Does anyone remember Odex dubs? Although there was plenty of inflection and emotion in those performances, to a native speaker's ears they're just...off. It's hard to even pinpoint what exactly was wrong, except that it was clear the actors didn't learn their English in the US, UK or Australia, if they were native speakers at all (I mean, rhythm, inflection, pronunciations, for starters, but just how they're off is harder to nail down).
Do you think a non-native speaker could pick up those nuances to call them bad dubs? Apparently not, since Geneon hired them for quite a few dubs before it became apparent that native speakers weren't buying it to the point that it didn't outweigh the cost savings of the cheap dubbing. Or else Geneon bit the dust before that became apparent to them, I'm not sure. Either way, they're not much used outside of Singapore now, if at all.
I remember an interview I saw once with Ian McKellen, during which he recited a very well known line from a movie or play (I wish I could recall it exactly) but his inflection gave it a distinctly bawdy twist that was hilariously unexpected. It was exactly the sort of thing non-native speakers simply would not be able to pick up on.

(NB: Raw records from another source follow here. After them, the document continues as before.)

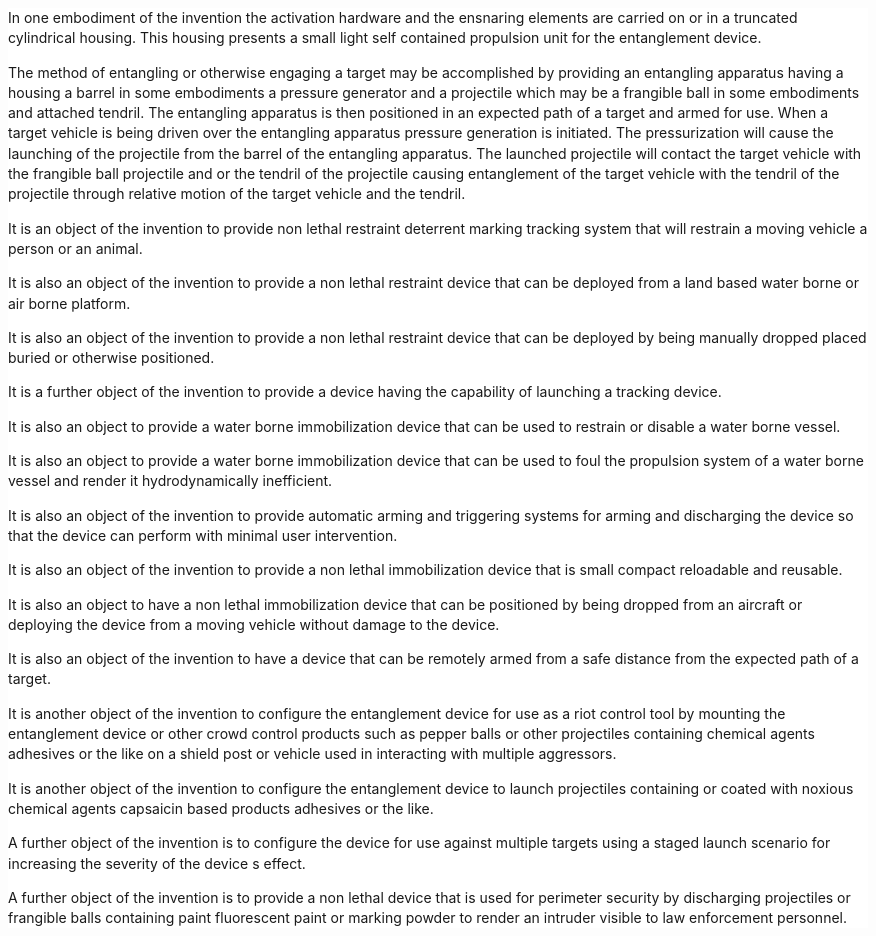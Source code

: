 In one embodiment of the invention the activation hardware and the ensnaring elements are carried on or in a truncated cylindrical housing. This housing presents a small light self contained propulsion unit for the entanglement device.

The method of entangling or otherwise engaging a target may be accomplished by providing an entangling apparatus having a housing a barrel in some embodiments a pressure generator and a projectile which may be a frangible ball in some embodiments and attached tendril. The entangling apparatus is then positioned in an expected path of a target and armed for use. When a target vehicle is being driven over the entangling apparatus pressure generation is initiated. The pressurization will cause the launching of the projectile from the barrel of the entangling apparatus. The launched projectile will contact the target vehicle with the frangible ball projectile and or the tendril of the projectile causing entanglement of the target vehicle with the tendril of the projectile through relative motion of the target vehicle and the tendril.

It is an object of the invention to provide non lethal restraint deterrent marking tracking system that will restrain a moving vehicle a person or an animal.

It is also an object of the invention to provide a non lethal restraint device that can be deployed from a land based water borne or air borne platform.

It is also an object of the invention to provide a non lethal restraint device that can be deployed by being manually dropped placed buried or otherwise positioned.

It is a further object of the invention to provide a device having the capability of launching a tracking device.

It is also an object to provide a water borne immobilization device that can be used to restrain or disable a water borne vessel.

It is also an object to provide a water borne immobilization device that can be used to foul the propulsion system of a water borne vessel and render it hydrodynamically inefficient.

It is also an object of the invention to provide automatic arming and triggering systems for arming and discharging the device so that the device can perform with minimal user intervention.

It is also an object of the invention to provide a non lethal immobilization device that is small compact reloadable and reusable.

It is also an object to have a non lethal immobilization device that can be positioned by being dropped from an aircraft or deploying the device from a moving vehicle without damage to the device.

It is also an object of the invention to have a device that can be remotely armed from a safe distance from the expected path of a target.

It is another object of the invention to configure the entanglement device for use as a riot control tool by mounting the entanglement device or other crowd control products such as pepper balls or other projectiles containing chemical agents adhesives or the like on a shield post or vehicle used in interacting with multiple aggressors.

It is another object of the invention to configure the entanglement device to launch projectiles containing or coated with noxious chemical agents capsaicin based products adhesives or the like.

A further object of the invention is to configure the device for use against multiple targets using a staged launch scenario for increasing the severity of the device s effect.

A further object of the invention is to provide a non lethal device that is used for perimeter security by discharging projectiles or frangible balls containing paint fluorescent paint or marking powder to render an intruder visible to law enforcement personnel.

So while I think that anyone can opine that any dub is good or bad to their own ears, I'm not sure non-native Japanese speakers are able to distinguish how good the acting itself is or isn't (I can say the acting in Rokugo is superb and Guin Saga is awful, but if a Japanese person said I had it backwards, I couldn't argue, though I would ask them to elaborate). Even people who are relatively fluent I think may not be qualified, unless their fluency is nearly native level. I mean, most people can tell an extraordinary dub from a terrible one, but it's just too difficult to even hear the subtleties that turn a good performance into great one.